Advice for parents on tackling children's mental health

Children’s Mental Health Week this week (3rd – 9th February) shines a light on children and young people’s mental health in the modern world. It’s no secret that mental health problems in children seems to be on the rise and yet, mental health services are struggling to keep up with demand.

The Children’s Society* revealed that one in 10 children between the ages of five and 16 have a diagnosable mental health condition and 75% of all mental health problems are established by the time someone is 18.
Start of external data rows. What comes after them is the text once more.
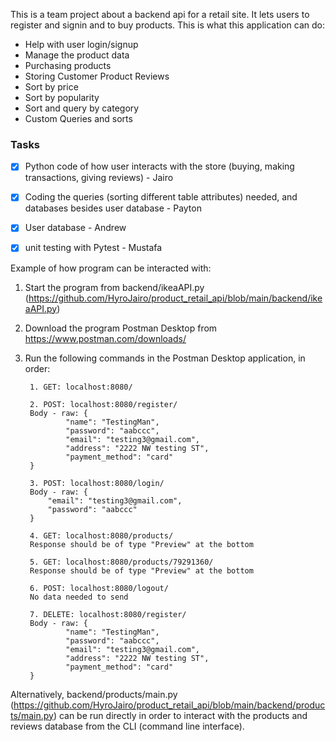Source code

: This is a team project about a backend api for a retail site. It lets users to register and signin and to buy products.
This is what this application can do:
* Help with user login/signup
* Manage the product data
* Purchasing products
* Storing Customer Product Reviews
* Sort by price
* Sort by popularity
* Sort and query by category
* Custom Queries and sorts




### Tasks
- [x] Python code of how user interacts with the store (buying, making transactions, giving reviews) - Jairo
- [x] Coding the queries (sorting different table attributes) needed, and databases besides user database - Payton
- [X] User database - Andrew
- [x] unit testing with Pytest - Mustafa




Example of how program can be interacted with:

1. Start the program from backend/ikeaAPI.py (https://github.com/HyroJairo/product_retail_api/blob/main/backend/ikeaAPI.py)
2. Download the program Postman Desktop from https://www.postman.com/downloads/
3. Run the following commands in the Postman Desktop application, in order:
        
        1. GET: localhost:8080/
        
        2. POST: localhost:8080/register/
        Body - raw: {
                "name": "TestingMan",
                "password": "aabccc",
                "email": "testing3@gmail.com",
                "address": "2222 NW testing ST",
                "payment_method": "card"
        }

        3. POST: localhost:8080/login/
        Body - raw: {
            "email": "testing3@gmail.com",
            "password": "aabccc"
        }

        4. GET: localhost:8080/products/
        Response should be of type "Preview" at the bottom

        5. GET: localhost:8080/products/79291360/
        Response should be of type "Preview" at the bottom

        6. POST: localhost:8080/logout/
        No data needed to send

        7. DELETE: localhost:8080/register/
        Body - raw: {
                "name": "TestingMan",
                "password": "aabccc",
                "email": "testing3@gmail.com",
                "address": "2222 NW testing ST",
                "payment_method": "card"
        }

Alternatively, backend/products/main.py (https://github.com/HyroJairo/product_retail_api/blob/main/backend/products/main.py) can be run directly in order to interact with the products and reviews database from the CLI (command line interface).
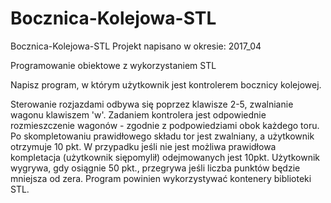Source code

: # Bocznica-Kolejowa-STL

Bocznica-Kolejowa-STL
Projekt napisano w okresie: 2017_04

Programowanie obiektowe z wykorzystaniem STL

Napisz program, w którym użytkownik jest kontrolerem bocznicy kolejowej.

Sterowanie rozjazdami odbywa się poprzez klawisze 2-5, zwalnianie wagonu klawiszem 'w'. Zadaniem kontrolera jest odpowiednie rozmieszczenie wagonów - zgodnie z podpowiedziami obok każdego toru. Po skompletowaniu prawidłowego składu tor jest zwalniany, a użytkownik otrzymuje 10 pkt. W przypadku jeśli nie jest możliwa prawidłowa kompletacja (użytkownik siępomylił) odejmowanych jest 10pkt. Użytkownik wygrywa, gdy osiągnie 50 pkt., przegrywa jeśli liczba punktów będzie mniejsza od zera. Program powinien wykorzystywać kontenery biblioteki STL.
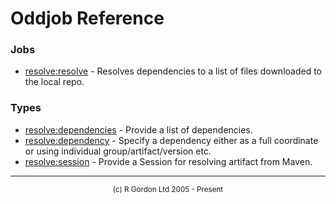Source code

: # Oddjob Reference

### Jobs

- [resolve:resolve](org/oddjob/maven/jobs/ResolveJob.md) - Resolves dependencies to a list of files downloaded to the local repo.

### Types

- [resolve:dependencies](org/oddjob/maven/types/DependenciesFactory.md) - Provide a list of dependencies.
- [resolve:dependency](org/oddjob/maven/types/Dependency.md) - Specify a dependency either as a full coordinate or using individual group/artifact/version etc.
- [resolve:session](org/oddjob/maven/types/ResolverSessionType.md) - Provide a Session for resolving artifact from Maven.

-----------------------

<div style='font-size: smaller; text-align: center;'>(c) R Gordon Ltd 2005 - Present</div>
Children’s Mental Health Week is designed to raise awareness of issues for parents, carers and teachers and share tangible advice and ways to support children both at home and in school. Frank Milner, President of in-home tutoring brand, Tutor Doctor, knows all too well how children can quickly develop extreme levels of stress with school, exams and homework.

Here are his tips and advice on some of things that parents can do to combat children’s stress both in and out of the classroom:

1. Have something to look forward to. Having plans is one of the best ways of combating stress. Not only will children work harder to reach that end goal, having their sights set on something will help to focus them on their school/homework. Quite often children lose interest in their friends, family or other activities, but these form an integral part of their development. It might be having a friend around for dinner or a duvet day with their favourite films, but keeping them socially active is crucial.

2. Celebrate their learning. As school plays a huge part in a child’s life, it’s important to promote their learning and praise them for their work. The classroom and playground have an overwhelming effect on a child’s mood, attitude and willingness to learn. Work closely with them to achieve their goals, celebrate their successes and create an atmosphere of positivity.

3. Introduce a proper routine. That means sleeping, eating and socialising. The NHS recommends from 9-10 hours for children aged 9 to 16 years old. Eating well has also been proven to affect mental health – a well-balanced diet rich in vegetables and nutrients is associated with feelings of wellbeing.

4. Monitor social media usage. For both you and your child, social media provides an unhealthy distraction. Many people don’t understand that impact that it can have on mental health and how it can affect your everyday mood. Think about enforcing a digital detox on evenings to reduce the risk of getting distracted – put phones away an hour before bed as this will not only improve the quality of sleep but boost productivity the following day.

5. Talk about their feelings. If it’s not you – and don’t be disgruntled if they don’t want to talk to you – tell them that they can seek help from someone else. Encourage them to speak to someone about any issues they’re facing, whether it’s a friend, trusted teacher or a trained professional. If they’re having trouble articulating their feelings, there are text/email forums that are designed to help too.

Frank adds: “Mental health problems can present themselves at any stage of a child’s life. Parents often blame themselves for any issues that are caused, which introduces a whole new aspect to home life. What’s key for most of these tips is realising that it’s not a quick fix that can happen overnight, it’s a long process, but keep at it. By preparing yourself for those eventualities, you can be equipped with knowledge to deal with the situation in a healthy and constructive way.”